Monday 16 January 2012

Naughty naughty bug.

I believe I have finally found / confirmed the root cause of
the "impossible" bug.

Lets go on a journey....

The i386 virtual memory architecture relies on page tables.
Each process has a (complex) array of descriptions for each page.
Each page in the 4GB address space either has an entry, or is missing
an entry. (Each process does not need the full 4MB to describe the
address space, if the process is not using every page of the 4GB space;
4MB is what is needed to describe each and every page for a fat 4GB page).

Now, typically in that 4GB range is user-space (typically everything
below around 3.5GB) and the kernel (everything in the last 0.5GB).
[Details differ in release to release of the kernel].

Now the kernel can see all the user space pages, but typically, the
user space process *cannot* see the kernel pages. (Would be nice if you
could but that would be a security hole). Physical RAM is
mapped so that the kernel can see every page of memory, but the kernel
pages are marked so you can not (in user space) "see them". (With root
access and access to /proc/kmem, you can poke around, but thats not normal
behaviour).

Now, lets consider what happens when a (module) device driver is loaded.
The kernel locates some free memory and loads the image into memory.
The kernel does a lot of housekeeping to link the module into various
lists and expose the /proc, /dev and other entries.

Here it gets interesting...



The driver is loaded into memory - the kernel knows about the memory
before the driver is loaded - its the physical RAM in your box. But
maybe/maybe not - the unallocated "free" memory in the kernel, is not
really addressable - certainly not by user space, and possibly, not
even by the kernel - trying to access free memory would indicate
a rogue pointer or array-out-of-bounds exception. When the kernel
needs a free page, in can ask the kernel allocator for it.

So, this means, if you were to examine the page table for each process
in the system, these free pages are effectively "not there" and this can
help detect rogue pointers and bugs in the kernel.

As the driver is loaded, the pages are flipped to "being there" and visible.
Eg the code for the driver has to be visible to the rest of the kernel,
because you are going to do an open/read/write/close, for example.

Now, from user space - it doesnt know or care about the physical memory
for a driver. You cannot just blindly execute a subroutine in a driver - you
can only get to it, by executing a system call, which takes us from
user space to kernel space, and, once in kernel space, we can see the
code + data for the driver.

The Bombshell



Now consider a driver which embeds its own interrupt routine.
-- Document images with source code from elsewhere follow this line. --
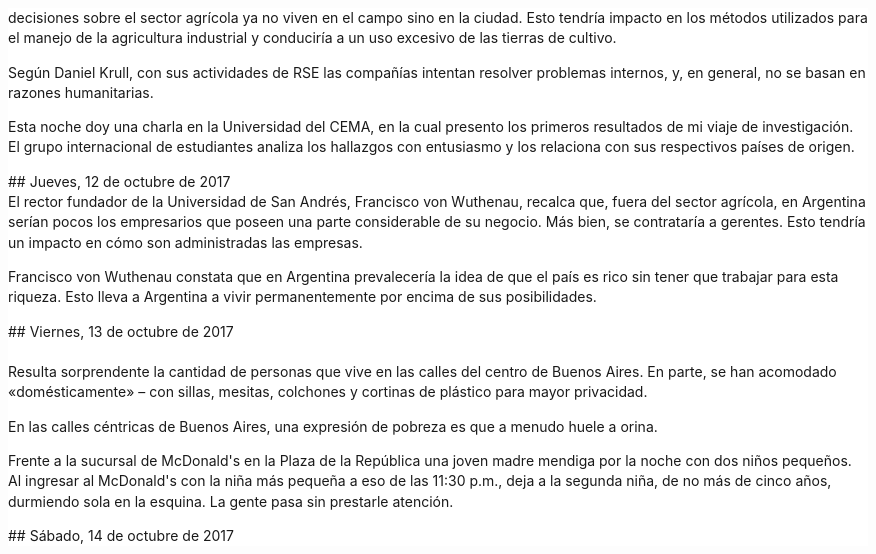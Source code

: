 <div class="content" markdown="1">
decisiones sobre el sector agrícola ya no viven en el campo sino en la ciudad. Esto tendría impacto en los métodos utilizados para el manejo de la agricultura industrial y conduciría a un uso excesivo de las tierras de cultivo.

Según Daniel Krull, con sus actividades de RSE las compañías intentan resolver problemas internos, y, en general, no se basan en razones humanitarias.

Esta noche doy una charla en la Universidad del CEMA, en la cual presento los primeros resultados de mi viaje de investigación. El grupo internacional de estudiantes analiza los hallazgos con entusiasmo y los relaciona con sus respectivos países de origen.
</div>

<div class="content" markdown="1">
## Jueves, 12 de octubre de 2017
</div>

<div class="content" markdown="1">
El rector fundador de la Universidad de San Andrés, Francisco von Wuthenau, recalca que, fuera del sector agrícola, en Argentina serían pocos los empresarios que poseen una parte considerable de su negocio. Más bien, se contrataría a gerentes. Esto tendría un impacto en cómo son administradas las empresas.

Francisco von Wuthenau constata que en Argentina prevalecería la idea de que el país es rico sin tener que trabajar para esta riqueza. Esto lleva a Argentina a vivir permanentemente por encima de sus posibilidades.
</div>

<div class="content" markdown="1">
## Viernes, 13 de octubre de 2017
</div>

<div class="media-wrapper">
    <img class="lazy" data-class="lazy" data-src="../media/img/ftb/Schlafstaette-Obdachloser_BA.jpg">
</div>

<div class="content" markdown="1">
Resulta sorprendente la cantidad de personas que vive en las calles del centro de Buenos Aires. En parte, se han acomodado «domésticamente» – con sillas, mesitas, colchones y cortinas de plástico para mayor privacidad.

En las calles céntricas de Buenos Aires, una expresión de pobreza es que a menudo huele a orina.

Frente a la sucursal de McDonald's en la Plaza de la República una joven madre mendiga por la noche con dos niños pequeños. Al ingresar al McDonald's con la niña más pequeña a eso de las 11:30 p.m., deja a la segunda niña, de no más de cinco años, durmiendo sola en la esquina. La gente pasa sin prestarle atención.
</div>

<div class="content" markdown="1">
## Sábado, 14 de octubre de 2017
</div>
When
an interrupt fires, we normally switch to supervisor mode, and the
page where the interrupt routine resides, is visible and executable.

I have been trying to track down a kernel blow up with dtrace, when
its loaded one or more times and a page fault fires. (Only observed
in the i386 kernel, not seen it in the x64 kernel).

When the user space fires a page fault, we switch to supervisor mode
and run the page fault handler. The first bit of this is in the dtrace
driver. If we decide this is not interesting, we jump to the existing kernel
handler.

Half way through the kernel handler, it decides to take a context switch.
(I dont know why - maybe its just being polite, and giving other high
priority tasks a chance to run). As we load the %CR3 register (which points
to the page table directory for the new process), we suddenly lose visibilty
of the dtrace driver. It is no longer visible, in the context of that
process, *EVEN FROM SUPERVISOR MODE*.

That new process which just got the CPU takes a page-fault and *BANG*!
GAME OVER!

The page fault handler is no longer visible. In fact, trying to take
the interrupt fires a page fault exception, which in turn fires a page
fault exception. The stack overflows and the CPU merrily trundles along
overwriting the entirety of memory until it shoots both its feet off.
(Eg, it starts to overwrite the page table itself or some other important
structure). I strongly suspect that using the *page table* as a *stack*
is what causing the CPU to triple fault and for VMWare and VirtualBox to
report an unexpected unrecoverable event has happened, and shuts down the VM.

Eh? Whaddya say?



The evidence suggests that when a driver is loaded into kernel memory,
ONLY SOME PROCESSES HAVE IT MAPPED INTO THEIR PAGE TABLE.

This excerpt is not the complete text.